==== SOURCE RECORDS

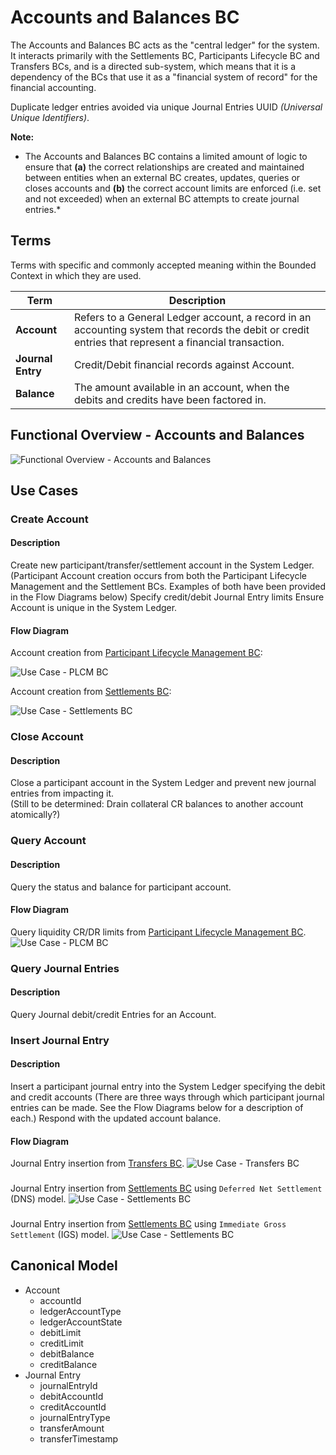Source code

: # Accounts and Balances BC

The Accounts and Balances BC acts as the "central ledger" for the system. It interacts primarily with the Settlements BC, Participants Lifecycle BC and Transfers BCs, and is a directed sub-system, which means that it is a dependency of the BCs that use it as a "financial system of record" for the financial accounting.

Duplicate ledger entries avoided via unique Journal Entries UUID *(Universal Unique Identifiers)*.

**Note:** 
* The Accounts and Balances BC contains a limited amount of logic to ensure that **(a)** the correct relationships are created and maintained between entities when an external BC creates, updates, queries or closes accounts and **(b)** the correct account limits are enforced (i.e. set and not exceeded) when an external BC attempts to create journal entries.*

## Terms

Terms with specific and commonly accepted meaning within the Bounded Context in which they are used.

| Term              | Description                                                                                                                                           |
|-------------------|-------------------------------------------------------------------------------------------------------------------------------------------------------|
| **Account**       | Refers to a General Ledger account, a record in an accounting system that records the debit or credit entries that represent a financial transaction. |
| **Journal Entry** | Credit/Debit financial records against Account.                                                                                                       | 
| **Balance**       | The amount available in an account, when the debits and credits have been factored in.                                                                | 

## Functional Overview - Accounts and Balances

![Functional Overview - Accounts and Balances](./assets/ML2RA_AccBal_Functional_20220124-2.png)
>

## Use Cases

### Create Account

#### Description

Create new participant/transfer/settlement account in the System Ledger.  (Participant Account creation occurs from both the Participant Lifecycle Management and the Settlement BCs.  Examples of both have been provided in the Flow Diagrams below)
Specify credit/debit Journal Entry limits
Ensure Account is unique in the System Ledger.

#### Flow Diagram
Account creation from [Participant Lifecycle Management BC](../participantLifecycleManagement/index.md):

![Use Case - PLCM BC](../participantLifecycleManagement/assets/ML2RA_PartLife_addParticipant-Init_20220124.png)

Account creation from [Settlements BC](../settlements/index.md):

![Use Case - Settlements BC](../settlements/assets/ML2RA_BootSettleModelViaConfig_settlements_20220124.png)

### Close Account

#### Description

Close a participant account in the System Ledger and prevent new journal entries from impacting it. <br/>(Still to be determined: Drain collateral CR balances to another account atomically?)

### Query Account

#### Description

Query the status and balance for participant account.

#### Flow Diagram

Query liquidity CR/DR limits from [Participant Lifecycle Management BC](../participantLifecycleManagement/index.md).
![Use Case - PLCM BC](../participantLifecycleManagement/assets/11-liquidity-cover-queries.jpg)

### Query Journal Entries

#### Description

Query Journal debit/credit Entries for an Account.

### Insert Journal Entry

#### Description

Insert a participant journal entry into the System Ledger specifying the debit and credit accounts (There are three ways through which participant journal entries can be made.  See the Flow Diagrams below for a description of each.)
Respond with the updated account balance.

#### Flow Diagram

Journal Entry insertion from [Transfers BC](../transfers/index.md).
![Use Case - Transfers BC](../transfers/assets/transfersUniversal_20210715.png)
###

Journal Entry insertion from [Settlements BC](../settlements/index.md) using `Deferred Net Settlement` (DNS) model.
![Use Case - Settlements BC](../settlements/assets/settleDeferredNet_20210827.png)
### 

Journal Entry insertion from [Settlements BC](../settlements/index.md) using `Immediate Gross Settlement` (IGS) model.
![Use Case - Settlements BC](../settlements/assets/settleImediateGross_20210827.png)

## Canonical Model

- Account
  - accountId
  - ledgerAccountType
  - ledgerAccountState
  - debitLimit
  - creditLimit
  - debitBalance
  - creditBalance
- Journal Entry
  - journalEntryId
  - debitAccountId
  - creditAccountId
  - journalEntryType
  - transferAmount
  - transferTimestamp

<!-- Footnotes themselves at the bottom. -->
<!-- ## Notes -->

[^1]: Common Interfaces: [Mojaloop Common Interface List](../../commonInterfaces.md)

========

• [EXERCISE PROMPT]: Please copy each line of the entries in which the word "financial" shows up.

• [SOLUTION FOR THIS EXERCISE]:
The Accounts and Balances BC acts as the "central ledger" for the system. It interacts primarily with the Settlements BC, Participants Lifecycle BC and Transfers BCs, and is a directed sub-system, which means that it is a dependency of the BCs that use it as a "financial system of record" for the financial accounting.
| **Account**       | Refers to a General Ledger account, a record in an accounting system that records the debit or credit entries that represent a financial transaction. |
| **Journal Entry** | Credit/Debit financial records against Account.                                                                                                       | 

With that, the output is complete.